* WHAT IS REQUIRED
Count every line below that contains "according", then give that count and nothing else.

* MATERIAL PROVIDED
════════════════════

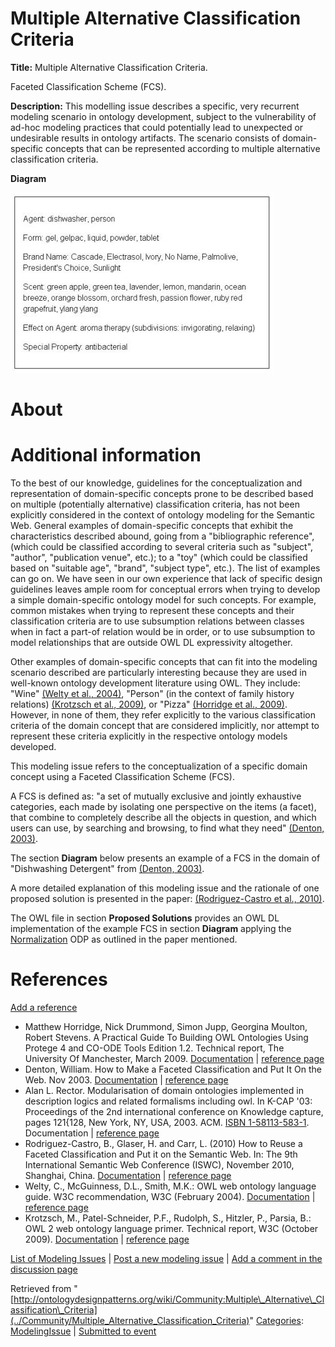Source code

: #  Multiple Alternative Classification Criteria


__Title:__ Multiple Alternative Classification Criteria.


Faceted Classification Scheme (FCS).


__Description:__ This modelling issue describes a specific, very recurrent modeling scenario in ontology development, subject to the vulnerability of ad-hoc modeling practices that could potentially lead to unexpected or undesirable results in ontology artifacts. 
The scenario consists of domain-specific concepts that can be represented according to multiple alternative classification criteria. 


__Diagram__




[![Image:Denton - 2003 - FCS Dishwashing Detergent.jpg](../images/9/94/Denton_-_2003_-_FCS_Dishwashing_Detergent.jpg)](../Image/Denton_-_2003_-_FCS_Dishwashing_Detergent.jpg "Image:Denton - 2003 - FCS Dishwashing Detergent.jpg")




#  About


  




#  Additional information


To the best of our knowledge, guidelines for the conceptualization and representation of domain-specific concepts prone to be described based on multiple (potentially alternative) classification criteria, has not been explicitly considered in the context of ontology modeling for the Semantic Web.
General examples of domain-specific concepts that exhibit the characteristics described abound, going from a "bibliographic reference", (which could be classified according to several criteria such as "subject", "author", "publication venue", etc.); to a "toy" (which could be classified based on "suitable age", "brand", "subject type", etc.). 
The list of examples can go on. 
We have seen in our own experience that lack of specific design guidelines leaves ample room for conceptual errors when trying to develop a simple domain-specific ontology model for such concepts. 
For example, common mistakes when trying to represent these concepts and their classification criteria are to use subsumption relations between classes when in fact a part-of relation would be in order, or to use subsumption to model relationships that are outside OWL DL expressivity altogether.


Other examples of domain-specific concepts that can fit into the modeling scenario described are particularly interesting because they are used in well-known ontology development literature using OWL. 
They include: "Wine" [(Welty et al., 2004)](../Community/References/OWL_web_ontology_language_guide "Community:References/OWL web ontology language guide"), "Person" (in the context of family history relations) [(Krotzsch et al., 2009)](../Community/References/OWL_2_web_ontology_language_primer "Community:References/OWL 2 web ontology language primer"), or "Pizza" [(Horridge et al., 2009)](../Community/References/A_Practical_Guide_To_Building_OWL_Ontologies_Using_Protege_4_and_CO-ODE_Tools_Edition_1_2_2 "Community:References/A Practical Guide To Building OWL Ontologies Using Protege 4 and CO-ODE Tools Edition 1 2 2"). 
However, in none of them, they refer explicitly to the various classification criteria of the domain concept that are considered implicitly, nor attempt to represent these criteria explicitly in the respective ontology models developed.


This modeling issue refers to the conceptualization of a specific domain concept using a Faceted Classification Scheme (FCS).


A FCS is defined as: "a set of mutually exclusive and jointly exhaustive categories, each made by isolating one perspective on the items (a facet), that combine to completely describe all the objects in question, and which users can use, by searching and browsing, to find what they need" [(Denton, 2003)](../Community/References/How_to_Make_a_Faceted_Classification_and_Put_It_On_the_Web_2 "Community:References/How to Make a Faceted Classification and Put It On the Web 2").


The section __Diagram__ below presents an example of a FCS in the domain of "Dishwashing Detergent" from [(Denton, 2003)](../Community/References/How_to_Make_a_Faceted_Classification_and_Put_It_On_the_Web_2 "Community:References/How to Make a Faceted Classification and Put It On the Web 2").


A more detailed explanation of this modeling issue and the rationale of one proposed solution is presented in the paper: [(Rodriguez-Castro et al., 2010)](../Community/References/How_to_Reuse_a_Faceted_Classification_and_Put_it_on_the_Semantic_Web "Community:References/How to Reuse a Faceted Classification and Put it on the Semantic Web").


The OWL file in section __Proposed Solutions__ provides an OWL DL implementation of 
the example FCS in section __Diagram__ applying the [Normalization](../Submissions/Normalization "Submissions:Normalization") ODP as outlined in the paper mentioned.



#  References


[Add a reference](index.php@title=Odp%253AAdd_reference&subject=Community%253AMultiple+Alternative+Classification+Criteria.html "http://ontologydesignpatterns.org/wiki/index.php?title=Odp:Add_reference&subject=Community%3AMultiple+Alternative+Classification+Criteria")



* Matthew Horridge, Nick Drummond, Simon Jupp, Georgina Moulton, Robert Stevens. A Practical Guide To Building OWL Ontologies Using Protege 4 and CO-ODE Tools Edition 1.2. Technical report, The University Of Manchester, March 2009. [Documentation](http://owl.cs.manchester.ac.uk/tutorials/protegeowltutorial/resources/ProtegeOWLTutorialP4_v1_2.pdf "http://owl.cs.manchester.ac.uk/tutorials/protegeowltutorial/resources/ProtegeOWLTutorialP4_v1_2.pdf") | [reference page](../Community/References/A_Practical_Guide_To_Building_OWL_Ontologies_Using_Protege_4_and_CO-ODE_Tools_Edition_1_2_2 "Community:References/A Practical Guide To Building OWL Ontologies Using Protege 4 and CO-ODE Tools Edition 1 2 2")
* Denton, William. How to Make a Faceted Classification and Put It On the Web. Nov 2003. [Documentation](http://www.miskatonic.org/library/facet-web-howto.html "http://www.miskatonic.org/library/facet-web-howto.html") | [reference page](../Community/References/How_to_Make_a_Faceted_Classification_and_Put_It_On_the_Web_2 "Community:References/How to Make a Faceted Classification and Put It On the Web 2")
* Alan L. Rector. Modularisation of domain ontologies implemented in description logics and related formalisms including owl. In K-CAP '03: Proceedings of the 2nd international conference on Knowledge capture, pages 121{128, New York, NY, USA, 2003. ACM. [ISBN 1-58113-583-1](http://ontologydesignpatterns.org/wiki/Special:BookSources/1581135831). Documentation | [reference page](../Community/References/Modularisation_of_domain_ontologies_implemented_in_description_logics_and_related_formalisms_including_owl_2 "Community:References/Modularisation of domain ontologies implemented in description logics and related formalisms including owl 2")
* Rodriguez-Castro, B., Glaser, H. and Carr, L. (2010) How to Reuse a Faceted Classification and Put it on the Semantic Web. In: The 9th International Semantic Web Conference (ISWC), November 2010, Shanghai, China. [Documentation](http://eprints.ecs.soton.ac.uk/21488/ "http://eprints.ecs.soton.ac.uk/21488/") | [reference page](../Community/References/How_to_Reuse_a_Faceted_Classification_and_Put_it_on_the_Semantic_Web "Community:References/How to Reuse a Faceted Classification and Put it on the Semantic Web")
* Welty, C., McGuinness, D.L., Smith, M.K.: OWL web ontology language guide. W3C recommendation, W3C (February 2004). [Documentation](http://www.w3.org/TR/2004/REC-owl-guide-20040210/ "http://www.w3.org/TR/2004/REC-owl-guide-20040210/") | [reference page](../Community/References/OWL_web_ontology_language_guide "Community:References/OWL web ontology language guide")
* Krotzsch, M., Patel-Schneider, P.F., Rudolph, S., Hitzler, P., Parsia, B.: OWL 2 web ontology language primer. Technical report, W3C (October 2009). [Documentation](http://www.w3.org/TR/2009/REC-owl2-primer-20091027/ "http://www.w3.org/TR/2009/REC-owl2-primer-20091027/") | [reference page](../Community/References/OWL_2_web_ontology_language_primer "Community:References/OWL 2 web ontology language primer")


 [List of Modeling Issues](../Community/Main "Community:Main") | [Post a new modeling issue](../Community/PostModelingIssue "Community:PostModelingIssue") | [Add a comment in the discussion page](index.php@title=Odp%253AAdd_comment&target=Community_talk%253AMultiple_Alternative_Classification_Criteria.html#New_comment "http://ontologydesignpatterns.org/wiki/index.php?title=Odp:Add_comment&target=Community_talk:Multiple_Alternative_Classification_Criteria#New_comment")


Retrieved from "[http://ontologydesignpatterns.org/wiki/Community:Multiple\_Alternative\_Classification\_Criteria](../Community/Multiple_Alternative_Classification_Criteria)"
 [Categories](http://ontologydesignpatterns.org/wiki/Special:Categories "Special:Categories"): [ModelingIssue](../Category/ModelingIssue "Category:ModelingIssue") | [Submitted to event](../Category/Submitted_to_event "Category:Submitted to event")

════════════════════

* RESPONSE TO THIS TASK
2